**Exercise directions**
Copy each line below exactly and leave the pictures out.

[Records excerpted from a collection]
++++++++
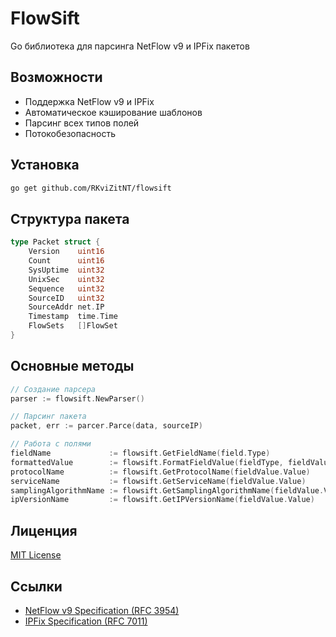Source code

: # FlowSift

Go библиотека для парсинга NetFlow v9 и IPFix пакетов

## Возможности

* Поддержка NetFlow v9 и IPFix
* Автоматическое кэширование шаблонов
* Парсинг всех типов полей
* Потокобезопасность

## Установка

```bash
go get github.com/RKviZitNT/flowsift
```

## Структура пакета

```go
type Packet struct {
	Version    uint16
	Count      uint16
	SysUptime  uint32
	UnixSec    uint32
	Sequence   uint32
	SourceID   uint32
	SourceAddr net.IP
	Timestamp  time.Time
	FlowSets   []FlowSet
}
```

## Основные методы

```go
// Создание парсера
parser := flowsift.NewParser()

// Парсинг пакета
packet, err := parcer.Parce(data, sourceIP)

// Работа с полями
fieldName             := flowsift.GetFieldName(field.Type)                      // ANY FIELD
formattedValue        := flowsift.FormatFieldValue(fieldType, fieldValue.Value) // ANY FIELD
protocolName          := flowsift.GetProtocolName(fieldValue.Value)             // PROTOCOL
serviceName           := flowsift.GetServiceName(fieldValue.Value)              // L4_SRC_PORT, L4_DST_PORT
samplingAlgorithmName := flowsift.GetSamplingAlgorithmName(fieldValue.Value)    // SAMPLING_ALGORITHM
ipVersionName         := flowsift.GetIPVersionName(fieldValue.Value)            // IPV4_SRC_ADDR, IPV6_SRC_ADDR ...
```

## Лиценция

[MIT License](LICENSE)

## Ссылки

* [NetFlow v9 Specification (RFC 3954)](https://datatracker.ietf.org/doc/html/rfc3954)
* [IPFix Specification (RFC 7011)](https://datatracker.ietf.org/doc/html/rfc7011)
++++++++
**Response**
Source code

: # FlowSift

Go библиотека для парсинга NetFlow v9 и IPFix пакетов

## Возможности

* Поддержка NetFlow v9 и IPFix
* Автоматическое кэширование шаблонов
* Парсинг всех типов полей
* Потокобезопасность

## Установка

```bash
go get github.com/RKviZitNT/flowsift
```

## Структура пакета

```go
type Packet struct {
	Version    uint16
	Count      uint16
	SysUptime  uint32
	UnixSec    uint32
	Sequence   uint32
	SourceID   uint32
	SourceAddr net.IP
	Timestamp  time.Time
	FlowSets   []FlowSet
}
```

## Основные методы

```go
// Создание парсера
parser := flowsift.NewParser()

// Парсинг пакета
packet, err := parcer.Parce(data, sourceIP)

// Работа с полями
fieldName             := flowsift.GetFieldName(field.Type)                      // ANY FIELD
formattedValue        := flowsift.FormatFieldValue(fieldType, fieldValue.Value) // ANY FIELD
protocolName          := flowsift.GetProtocolName(fieldValue.Value)             // PROTOCOL
serviceName           := flowsift.GetServiceName(fieldValue.Value)              // L4_SRC_PORT, L4_DST_PORT
samplingAlgorithmName := flowsift.GetSamplingAlgorithmName(fieldValue.Value)    // SAMPLING_ALGORITHM
ipVersionName         := flowsift.GetIPVersionName(fieldValue.Value)            // IPV4_SRC_ADDR, IPV6_SRC_ADDR ...
```

## Лиценция

[MIT License](LICENSE)

## Ссылки

* [NetFlow v9 Specification (RFC 3954)](https://datatracker.ietf.org/doc/html/rfc3954)
* [IPFix Specification (RFC 7011)](https://datatracker.ietf.org/doc/html/rfc7011)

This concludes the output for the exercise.